### [Task prompt]
Here is a block of records. Copy every line in it that includes "There".

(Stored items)
· · · ·

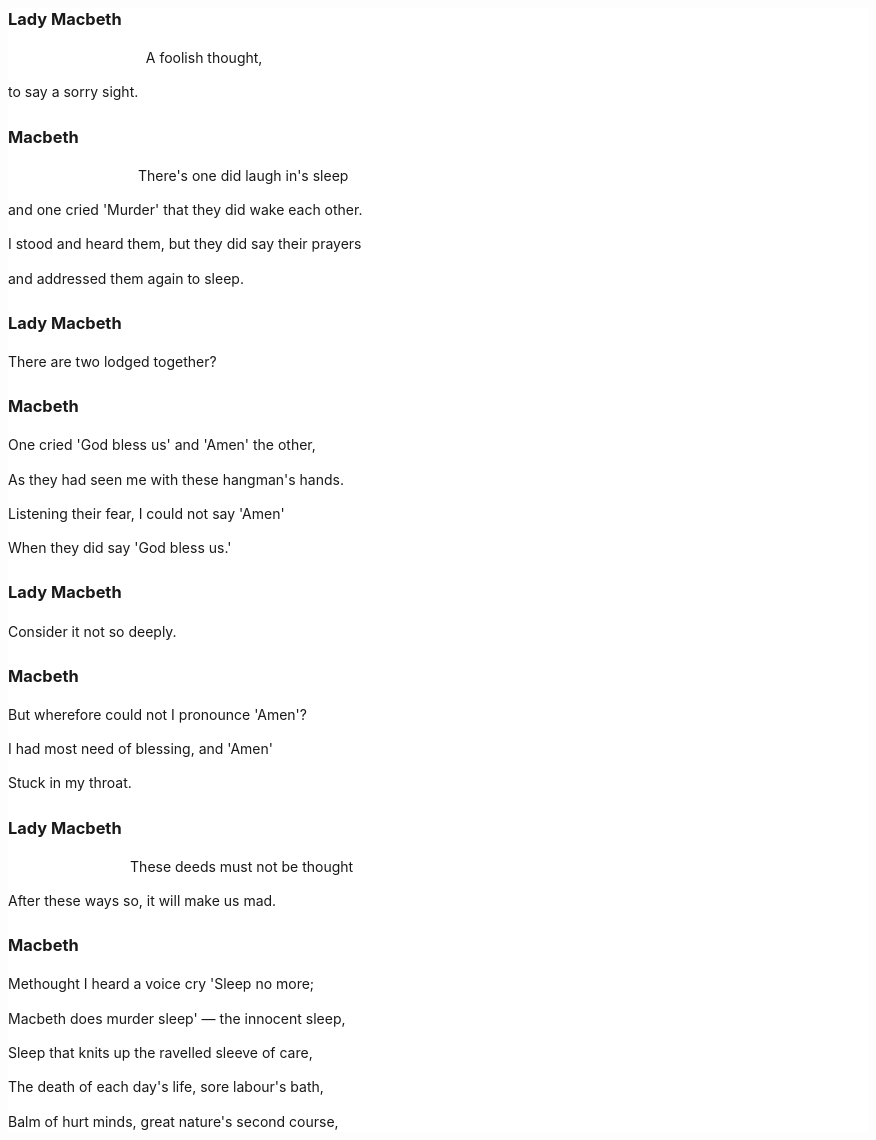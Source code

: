 ### Lady Macbeth

                                   A foolish thought,

to say a sorry sight.

### Macbeth

                                 There's one did laugh in's sleep 

and one cried 'Murder' that they did wake each other. 

I stood and heard them, but they did say their prayers 

and addressed them again to sleep.

### Lady Macbeth

There are two lodged together?

### Macbeth

One cried 'God bless us' and 'Amen' the other,

As they had seen me with these hangman's hands.

Listening their fear, I could not say 'Amen'

When they did say 'God bless us.'

### Lady Macbeth

Consider it not so deeply.

### Macbeth

But wherefore could not I pronounce 'Amen'?

I had most need of blessing, and 'Amen'

Stuck in my throat.

### Lady Macbeth

                               These deeds must not be thought

After these ways so, it will make us mad.

### Macbeth

Methought I heard a voice cry 'Sleep no more;

Macbeth does murder sleep' — the innocent sleep,

Sleep that knits up the ravelled sleeve of care,

The death of each day's life, sore labour's bath,

Balm of hurt minds, great nature's second course,
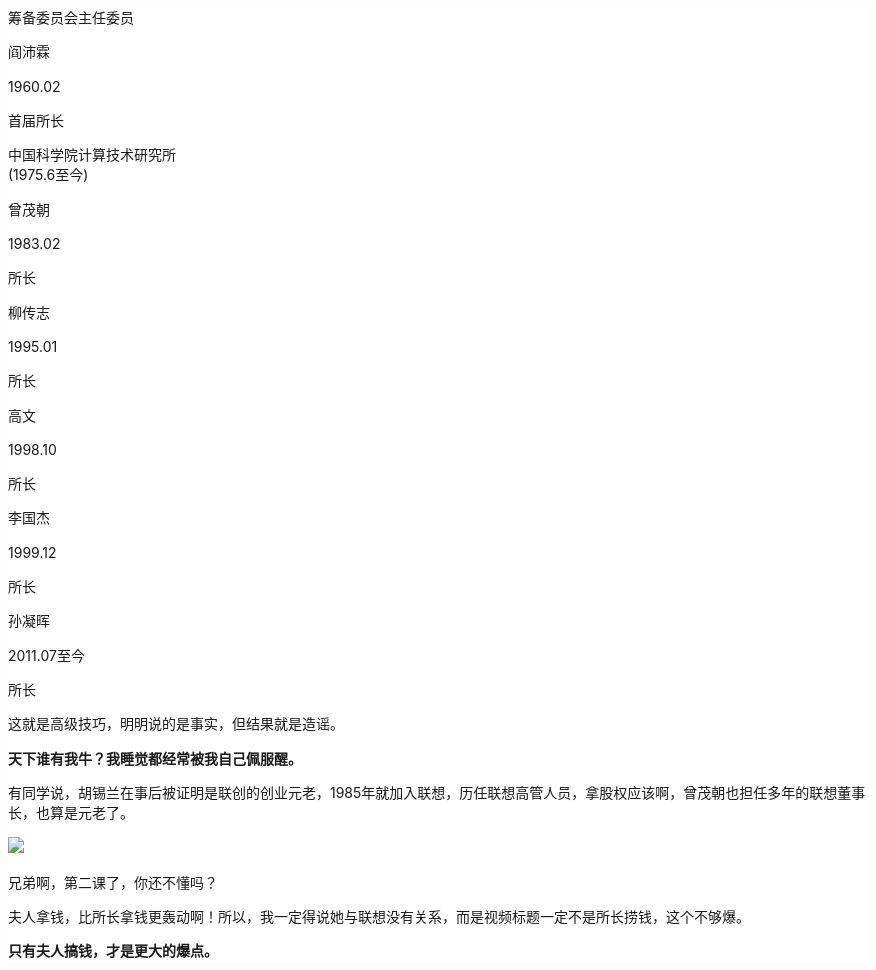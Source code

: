 筹备委员会主任委员

阎沛霖

1960.02

首届所长

中国科学院计算技术研究所  
(1975.6至今)

曾茂朝

1983.02

所长

柳传志

1995.01

所长

高文

1998.10

所长

李国杰

1999.12

所长

孙凝晖

2011.07至今

所长

  

这就是高级技巧，明明说的是事实，但结果就是造谣。

  

**天下谁有我牛？我睡觉都经常被我自己佩服醒。**

  

有同学说，胡锡兰在事后被证明是联创的创业元老，1985年就加入联想，历任联想高管人员，拿股权应该啊，曾茂朝也担任多年的联想董事长，也算是元老了。

  

![](https://images.weserv.nl/?url=https%3A//mmbiz.qpic.cn/mmbiz_jpg/iaib0m3HrvfCZy5w8KiaVkx67ibumZVfMACnUO6gd9KvKv2oRKYWHAojujfEqoNLetCs96McOKCohibQZfOjjGF2iaTA/640%3Fwx_fmt%3Djpeg%26wxfrom%3D5%26wx_lazy%3D1%26wx_co%3D1)

  

兄弟啊，第二课了，你还不懂吗？

  

夫人拿钱，比所长拿钱更轰动啊！所以，我一定得说她与联想没有关系，而是视频标题一定不是所长捞钱，这个不够爆。

  

**只有夫人搞钱，才是更大的爆点。**
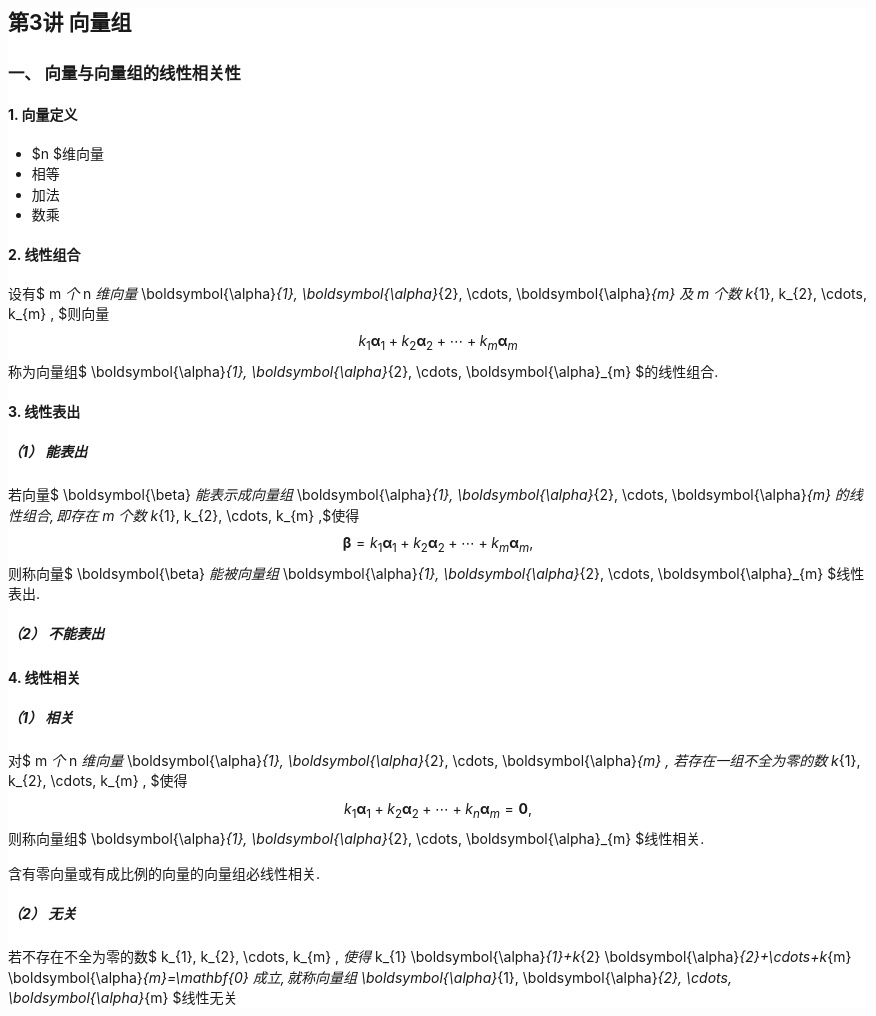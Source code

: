 ## 第3讲 向量组

### 一、 向量与向量组的线性相关性

#### 1. 向量定义

+ $n  $维向量
+ 相等
+ 加法
+ 数乘

#### 2. 线性组合

设有$  m  $个$  n  $维向量$  \boldsymbol{\alpha}_{1}, \boldsymbol{\alpha}_{2}, \cdots, \boldsymbol{\alpha}_{m}  $及$  m  $个数$  k_{1}, k_{2}, \cdots, k_{m} , $则向量
$$
k_{1} \boldsymbol{\alpha}_{1}+k_{2} \boldsymbol{\alpha}_{2}+\cdots+k_{m} \boldsymbol{\alpha}_{m}
$$
称为向量组$  \boldsymbol{\alpha}_{1}, \boldsymbol{\alpha}_{2}, \cdots, \boldsymbol{\alpha}_{m} $的线性组合.

#### 3. 线性表出

##### （1） 能表出

若向量$  \boldsymbol{\beta} $能表示成向量组$  \boldsymbol{\alpha}_{1}, \boldsymbol{\alpha}_{2}, \cdots, \boldsymbol{\alpha}_{m}  $的线性组合, 即存在$  m  $个数$  k_{1}, k_{2}, \cdots, k_{m} ,$使得
$$
\boldsymbol{\beta}=k_{1} \boldsymbol{\alpha}_{1}+k_{2} \boldsymbol{\alpha}_{2}+\cdots+k_{m} \boldsymbol{\alpha}_{m},
$$
则称向量$  \boldsymbol{\beta}  $能被向量组$  \boldsymbol{\alpha}_{1}, \boldsymbol{\alpha}_{2}, \cdots, \boldsymbol{\alpha}_{m}  $线性表出.

##### （2） 不能表出

#### 4. 线性相关

##### （1） 相关

对$  m  $个$  n  $维向量$  \boldsymbol{\alpha}_{1}, \boldsymbol{\alpha}_{2}, \cdots, \boldsymbol{\alpha}_{m} , $若存在一组不全为零的数$  k_{1}, k_{2}, \cdots, k_{m} , $使得
$$
k_{1} \boldsymbol{\alpha}_{1}+k_{2} \boldsymbol{\alpha}_{2}+\cdots+k_{n} \boldsymbol{\alpha}_{m}=\mathbf{0},
$$
则称向量组$  \boldsymbol{\alpha}_{1}, \boldsymbol{\alpha}_{2}, \cdots, \boldsymbol{\alpha}_{m}  $线性相关.

含有零向量或有成比例的向量的向量组必线性相关.

##### （2） 无关

若不存在不全为零的数$  k_{1}, k_{2}, \cdots, k_{m} , $使得$  k_{1} \boldsymbol{\alpha}_{1}+k_{2} \boldsymbol{\alpha}_{2}+\cdots+k_{m} \boldsymbol{\alpha}_{m}=\mathbf{0}  $成立, 就称向量组$  \boldsymbol{\alpha}_{1}, \boldsymbol{\alpha}_{2}, \cdots, \boldsymbol{\alpha}_{m}  $线性无关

· · · ·

### [Written answer]
                                 There's one did laugh in's sleep 
There are two lodged together?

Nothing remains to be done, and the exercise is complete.